Twice each year, the Federation's Community Development Investment Program conducts analysis on community development credit unions (CDCUs). Our financial trends reports compare CDCU performance with that of all federally insured credit unions (FICUs). For past years we provide the full-year report.
Most Recent Financial Trends Report
Low-Income Communities and the Great Recession: Financial Trends in Community Development Credit Unions: January - June 2010. This report for the period through June 30, 2010 notes three forces shaping the credit union movement in general: unabated recession; redoubled regulatory pressure and regulatory fees charged to credit unions; and positive media coverage urging consumers to “move your money” from the large banks. “Resilience amid stress” best captures the condition of CDCUs. By several indicators, CDCU growth outpaced that of the credit union industry at large. CDCU assets increased at a higher rate than the rest of the credit union industry; CDCU loan portfolios increased modestly, while the overall credit industry portfolio declined, and the collective Return on Assets was virtually the same for CDCUs as for all federally insured credit unions.
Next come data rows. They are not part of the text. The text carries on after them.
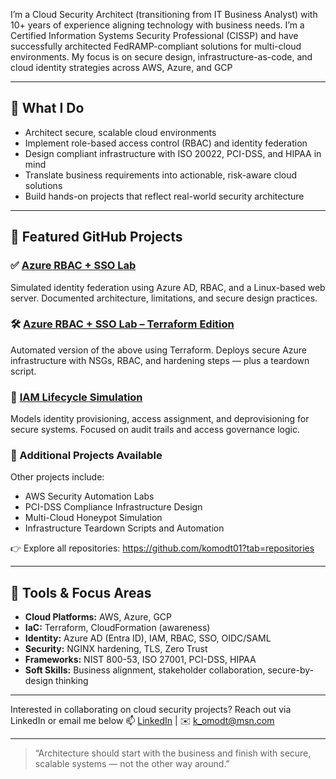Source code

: I’m a Cloud Security Architect (transitioning from IT Business Analyst) with 10+ years of experience aligning technology with business needs. I’m a Certified Information Systems Security Professional (CISSP) and have successfully architected FedRAMP-compliant solutions for multi-cloud environments. My focus is on secure design, infrastructure-as-code, and cloud identity strategies across AWS, Azure, and GCP

---

## 🔐 What I Do

- Architect secure, scalable cloud environments  
- Implement role-based access control (RBAC) and identity federation  
- Design compliant infrastructure with ISO 20022, PCI-DSS, and HIPAA in mind  
- Translate business requirements into actionable, risk-aware cloud solutions  
- Build hands-on projects that reflect real-world security architecture

---

## 📌 Featured GitHub Projects

### ✅ [Azure RBAC + SSO Lab](https://github.com/karlomodt/azure-rbac-sso-demo)
Simulated identity federation using Azure AD, RBAC, and a Linux-based web server. Documented architecture, limitations, and secure design practices.

### 🛠 [Azure RBAC + SSO Lab – Terraform Edition](https://github.com/karlomodt/azure-rbac-sso-terraform-edition)
Automated version of the above using Terraform. Deploys secure Azure infrastructure with NSGs, RBAC, and hardening steps — plus a teardown script.

### 🔄 [IAM Lifecycle Simulation](https://github.com/karlomodt/iam-lifecycle-sim)
Models identity provisioning, access assignment, and deprovisioning for secure systems. Focused on audit trails and access governance logic.

### 📁 Additional Projects Available
Other projects include:
- AWS Security Automation Labs
- PCI-DSS Compliance Infrastructure Design
- Multi-Cloud Honeypot Simulation
- Infrastructure Teardown Scripts and Automation

👉 Explore all repositories: https://github.com/komodt01?tab=repositories


---

## 🧠 Tools & Focus Areas

- **Cloud Platforms:** AWS, Azure, GCP  
- **IaC:** Terraform, CloudFormation (awareness)  
- **Identity:** Azure AD (Entra ID), IAM, RBAC, SSO, OIDC/SAML  
- **Security:** NGINX hardening, TLS, Zero Trust  
- **Frameworks:** NIST 800-53, ISO 27001, PCI-DSS, HIPAA  
- **Soft Skills:** Business alignment, stakeholder collaboration, secure-by-design thinking

---
Interested in collaborating on cloud security projects? Reach out via LinkedIn or email me below
📫 [LinkedIn](https://linkedin.com/in/karlomodt) | ✉️ k_omodt@msn.com

---

> “Architecture should start with the business and finish with secure, scalable systems — not the other way around.”

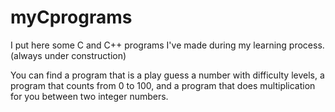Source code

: # myCprograms

I put here some C and C++ programs I've made during my learning process. (always under construction)

You can find a program that is a play guess a number with difficulty levels, a program that counts from 0 to 100, and a program that does multiplication for you between two integer numbers.
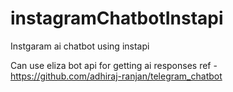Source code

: # instagramChatbotInstapi
Instgaram ai chatbot using  instapi

Can use eliza bot api for getting ai responses
ref - https://github.com/adhiraj-ranjan/telegram_chatbot

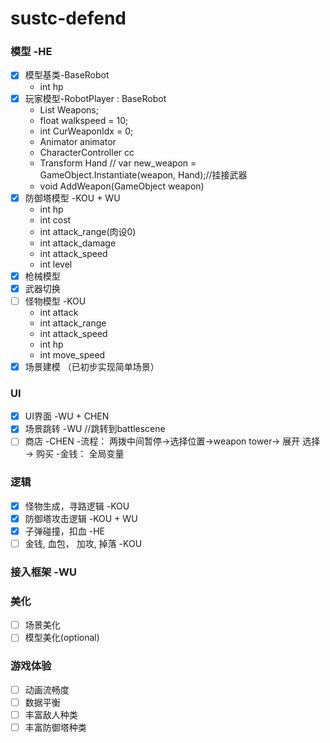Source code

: # sustc-defend

### 模型 -HE
 - [x] 模型基类-BaseRobot
      - int hp
 - [x] 玩家模型-RobotPlayer : BaseRobot
      - List<WeaponBsdr> Weapons;
      - float walkspeed = 10;
      - int CurWeaponIdx = 0;
      - Animator animator
      - CharacterController cc
      - Transform Hand // var new_weapon = GameObject.Instantiate(weapon, Hand);//挂接武器
      - void AddWeapon(GameObject weapon)
 - [x] 防御塔模型 -KOU + WU
      - int hp
      - int cost
      - int attack_range(肉设0)
      - int attack_damage
      - int attack_speed
      - int level
 - [x] 枪械模型 
 - [x] 武器切换
 - [ ] 怪物模型 -KOU
      - int attack
      - int attack_range
      - int attack_speed
      - int hp
      - int move_speed
 - [x] 场景建模  （已初步实现简单场景）
 
### UI
- [x] UI界面 -WU + CHEN
- [x] 场景跳转 -WU  //跳转到battlescene
- [ ] 商店 -CHEN
    -流程： 两拨中间暂停->选择位置->weapon tower-> 展开 选择 -> 购买 
    -金钱： 全局变量

### 逻辑
- [x] 怪物生成，寻路逻辑 -KOU
- [x] 防御塔攻击逻辑 -KOU + WU
- [x] 子弹碰撞，扣血 -HE
- [ ] 金钱, 血包， 加攻, 掉落 -KOU

### 接入框架 -WU


### 美化
- [ ] 场景美化
- [ ] 模型美化(optional)

### 游戏体验
- [ ] 动画流畅度
- [ ] 数据平衡
- [ ] 丰富敌人种类
- [ ] 丰富防御塔种类
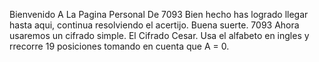 Bienvenido  A  La  Pagina  Personal  De  7093
Bien  hecho  has  logrado  llegar  hasta  aqui,  continua  resolviendo  el  acertijo.  Buena suerte.  7093
Ahora  usaremos  un  cifrado  simple.  El  Cifrado  Cesar.  Usa el alfabeto en ingles y rrecorre 19 posiciones tomando en cuenta que A = 0.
However, economic stress did exact a heavy toll, as the typical CDCU was marginally unprofitable, due in part to the deposit insurance charges of 22 basis points imposed by the National Credit Union Administration (NCUA). Thirteen CDCUs were either merged or liquidated, a higher proportion than the overall credit union industry. Mitigating this trend, four of these institutions were merged into other CDCUs, thus ensuring continued service to low-income communities.